Render every entry exactly as it appears.

(Stored data entries)
#####

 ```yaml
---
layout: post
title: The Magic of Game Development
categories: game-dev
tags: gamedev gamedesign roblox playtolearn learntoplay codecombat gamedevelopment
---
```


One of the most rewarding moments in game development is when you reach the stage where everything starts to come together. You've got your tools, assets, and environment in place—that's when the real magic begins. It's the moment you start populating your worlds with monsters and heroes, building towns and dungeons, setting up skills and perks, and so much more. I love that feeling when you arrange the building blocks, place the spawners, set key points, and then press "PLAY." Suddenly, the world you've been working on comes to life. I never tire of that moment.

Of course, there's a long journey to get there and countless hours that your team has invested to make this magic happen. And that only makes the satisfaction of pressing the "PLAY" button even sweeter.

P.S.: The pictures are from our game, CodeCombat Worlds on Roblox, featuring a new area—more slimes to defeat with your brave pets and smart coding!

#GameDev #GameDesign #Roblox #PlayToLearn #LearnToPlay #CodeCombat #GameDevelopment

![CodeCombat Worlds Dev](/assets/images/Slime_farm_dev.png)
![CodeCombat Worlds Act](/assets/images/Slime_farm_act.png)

#####

## Output of the task
 ```yaml
---
layout: post
title: The Magic of Game Development
categories: game-dev
tags: gamedev gamedesign roblox playtolearn learntoplay codecombat gamedevelopment
---
```


One of the most rewarding moments in game development is when you reach the stage where everything starts to come together. You've got your tools, assets, and environment in place—that's when the real magic begins. It's the moment you start populating your worlds with monsters and heroes, building towns and dungeons, setting up skills and perks, and so much more. I love that feeling when you arrange the building blocks, place the spawners, set key points, and then press "PLAY." Suddenly, the world you've been working on comes to life. I never tire of that moment.

Of course, there's a long journey to get there and countless hours that your team has invested to make this magic happen. And that only makes the satisfaction of pressing the "PLAY" button even sweeter.

P.S.: The pictures are from our game, CodeCombat Worlds on Roblox, featuring a new area—more slimes to defeat with your brave pets and smart coding!

#GameDev #GameDesign #Roblox #PlayToLearn #LearnToPlay #CodeCombat #GameDevelopment

![CodeCombat Worlds Dev](/assets/images/Slime_farm_dev.png)
![CodeCombat Worlds Act](/assets/images/Slime_farm_act.png)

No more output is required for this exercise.